OPG announced on Thursday that it is purchasing Eagle Creek Renewable Energy LLC – which owns 63 small hydroelectric stations in 13 states − for US$298-million, marking the provincially owned utility’s first expansion outside the province.
OPG reached the agreement to buy New Jersey-based Eagle Creek from Desmairais family-controlled Power Corp. of Canada and Claridge Inc., the private-investment firm of Stephen Bronfman, and their partner, U.S.-based Hudson Clean Energy Partners LP.
“By expanding our core business with this purchase, OPG is capitalizing on a new growth opportunity by making an investment in a strategic set of hydroelectric assets that will produce an attractive return for our shareholder, the Province of Ontario,” OPG CEO Jeff Lyash said on Thursday.
“This acquisition will be financed without the use of taxpayer funds and will have no impact on Ontario’s electricity customers,” he said. Instead, the provincially owned corporation will finance the deal with debt through its existing credit arrangements.
OPG’s acquisition comes just weeks after the new Progressive Conservative provincial government cancelled 759 renewable energy contracts in the name of cost reduction.
One of those projects – White Pines Wind – had finalized its contract and was mid-way through construction when Mr. Ford ordered it shut down. His government complained the final approval was given by the Independent Electricity System Operator after the provincial election campaign commenced.
Ontario Energy Minister Greg Rickford defended the cancellations, saying they would help the government achieve Mr. Ford’s promise to cut power costs by 12 per cent.

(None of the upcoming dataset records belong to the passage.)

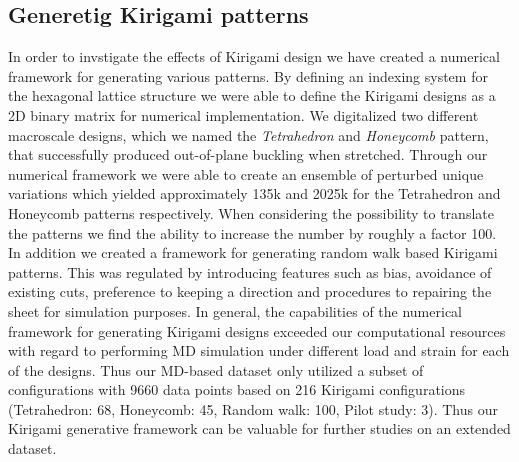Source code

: \subsection{Generetig Kirigami patterns}
In order to invstigate the effects of Kirigami design we have created a
numerical framework for generating various patterns. By defining an indexing
system for the hexagonal lattice structure we were able to define the Kirigami
designs as a 2D binary matrix for numerical implementation. We digitalized two
different macroscale designs, which we named the \textit{Tetrahedron} and
\textit{Honeycomb} pattern, that successfully produced out-of-plane
buckling when stretched. Through our numerical framework we were able to create an ensemble of perturbed unique variations which yielded approximately 135k and 2025k for the Tetrahedron and Honeycomb patterns respectively. When considering the possibility to translate the patterns we find the ability to increase the number by roughly a factor 100. In addition we created a framework for generating random walk based Kirigami patterns. This was regulated by introducing features such as bias, avoidance of existing cuts,
preference to keeping a direction and procedures to repairing the sheet for
simulation purposes. In general, the capabilities of the numerical framework for
generating Kirigami designs exceeded our computational resources with regard to performing \acrshort{MD} simulation under different load and strain for each of the designs. Thus our \acrshort{MD}-based dataset only utilized a subset of configurations with 9660 data points based on 216 Kirigami configurations (Tetrahedron: 68, Honeycomb: 45, Random walk: 100, Pilot study: 3). Thus our  Kirigami generative framework can be valuable for further studies on an extended dataset.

The government has yet to spell out how it will honor that 12-per-cent pledge, and the uncertainty is hanging over the entire electricity sector, and particularly over OPG, which has for years been saddled with politically motivated directives from the government of the day.

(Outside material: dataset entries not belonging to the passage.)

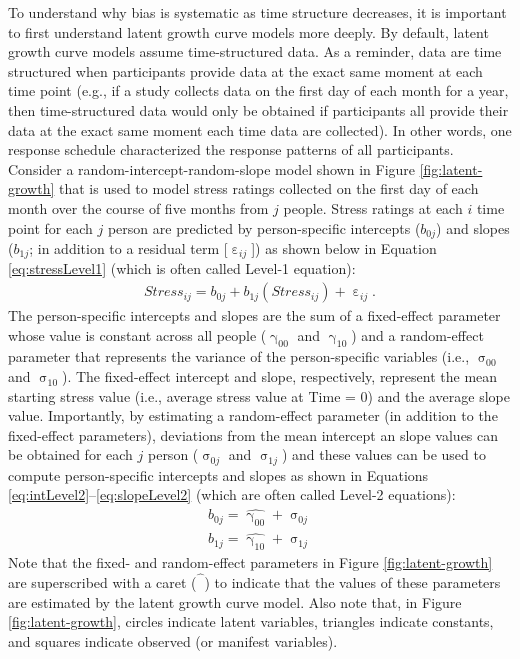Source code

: \documentclass[
12pt, %
twoside,
english]{guelphthesis}
\begin{document}
To understand why bias is systematic as time structure decreases, it is important to first understand latent growth curve models more deeply. By default, latent growth curve models assume time-structured data. As a reminder, data are time structured when participants provide data at the exact same moment at each time point (e.g., if a study collects data on the first day of each month for a year, then time-structured data would only be obtained if participants all provide their data at the exact same moment each time data are collected). In other words, one response schedule characterized the response patterns of all participants. Consider a random-intercept-random-slope model shown in Figure \ref{fig:latent-growth} that is used to model stress ratings collected on the first day of each month over the course of five months from \(j\) people. Stress ratings at each \(i\) time point for each \(j\) person are predicted by person-specific intercepts (\(b_{0j}\)) and slopes (\(b_{1j}\); in addition to a residual term {[}\(\upepsilon_{ij}\){]}) as shown below in Equation \ref{eq:stressLevel1} (which is often called Level-1 equation):
\begin{align}
  Stress_{ij} = b_{0j} + b_{1j}(Stress_{ij}) + \upepsilon_{ij}.
  \label{eq:stressLevel1}
\end{align}
\noindent The person-specific intercepts and slopes are the sum of a fixed-effect parameter whose value is constant across all people (\(\upgamma_{00}\) and \(\upgamma_{10}\)) and a random-effect parameter that represents the variance of the person-specific variables (i.e., \(\upsigma_{00}\) and \(\upsigma_{10}\)). The fixed-effect intercept and slope, respectively, represent the mean starting stress value (i.e., average stress value at Time = 0) and the average slope value. Importantly, by estimating a random-effect parameter (in addition to the fixed-effect parameters), deviations from the mean intercept an slope values can be obtained for each \(j\) person (\(\upsigma_{0j}\) and \(\upsigma_{1j}\)) and these values can be used to compute person-specific intercepts and slopes as shown in Equations \ref{eq:intLevel2}--\ref{eq:slopeLevel2} (which are often called Level-2 equations):
\begin{align}
  b_{0j} = \hat{\upgamma_{00}} + \upsigma_{0j} \label{eq:intLevel2} \\
  b_{1j} = \hat{\upgamma_{10}} + \upsigma_{1j} \label{eq:slopeLevel2}
\end{align}
\noindent Note that the fixed- and random-effect parameters in Figure \ref{fig:latent-growth} are superscribed with a caret (\(\hat{\phantom{\beta}}\)) to indicate that the values of these parameters are estimated by the latent growth curve model. Also note that, in Figure \ref{fig:latent-growth}, circles indicate latent variables, triangles indicate constants, and squares indicate observed (or manifest variables).
\end{document}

The corporation was founded in 1999, when former premier Mike Harris broke up the heavily indebted Ontario Hydro into a series of operations that include OPG and transmission giant Hydro One, whose chief executive officer and board was forced to resign this summer by the Ford government over high salaries and the sharp run-up in electricity prices over the past decade.

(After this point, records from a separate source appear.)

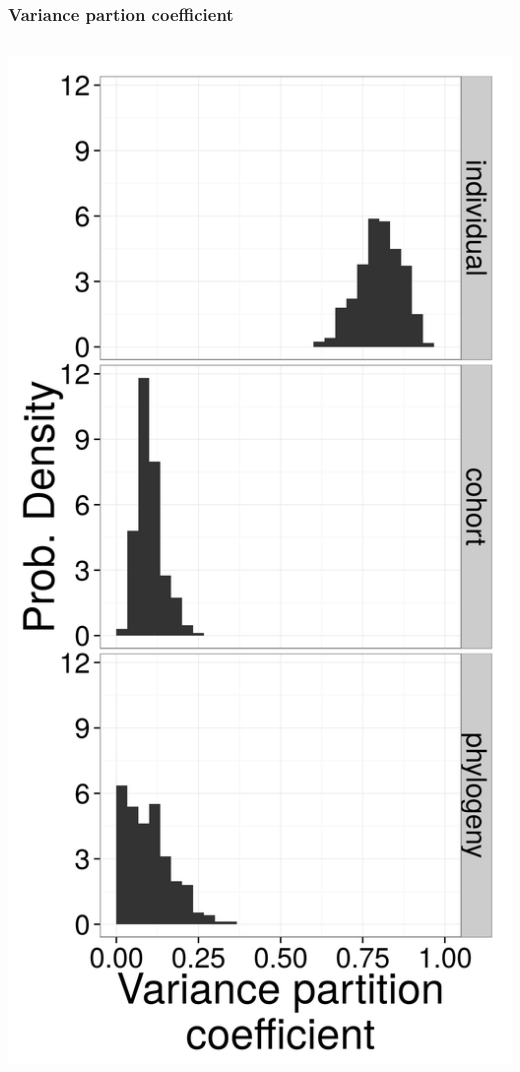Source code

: \documentclass{beamer}
\begin{document}
\begin{frame}
  \frametitle{Variance partion coefficient}
  \begin{columns}
    \begin{column}{0.5\textwidth}
      \begin{center}
        \includegraphics[height = 0.8\textheight, width = \textwidth,  keepaspectratio = true]{figure/variance_est}

\end{center}
\end{column}
\end{columns}
\end{frame}
\end{document}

OPG “is not the master of its own fate,” said Tom Adams, an industry consultant who appears frequently at regulatory hearings. “It has repeatedly been given marching orders that a straight-ahead business would never undertake.”
In order to cut costs for customers, the government could order the Ontario Energy Board to reduce the rate of return earned by OPB. Or it could redirect OPG’s stream of dividend, water rental fees and tax revenue from government coffers back to the ratepayers, although that would drive up the provincial deficit.
Mr. Lyash acknowledged he is aware of Mr. Ford’s promise but has had no indication whether it will affect OPG’s operation.
“I worry about it a bit, but all of our earnings go to the government as our shareholder," Mr. Lyash said in an interview. "So you’re best off continuing to keep the commercial pressures on OPG so we run most efficiently and deliver that net income to our shareholder. Where the shareholder decides to point that net income, that’s their call.”
The provincial corporation paid around $800-million to the province last year in dividends, taxes and water rental charges.
The provincial utility is currently undertaking a $12.8-billion, 10-year refurbishment of the Darlington nuclear facility, which has four reactors with capacity to generate 3,500 megawatts of power.
Mr. Adams questioned OPG’s foray into the United States, saying it may prove a distraction when the company must deliver the Darlington project on time and on budget. “Anything that distract attention away – no matter how legitimate – is potentially very costly and I would think ill-advised."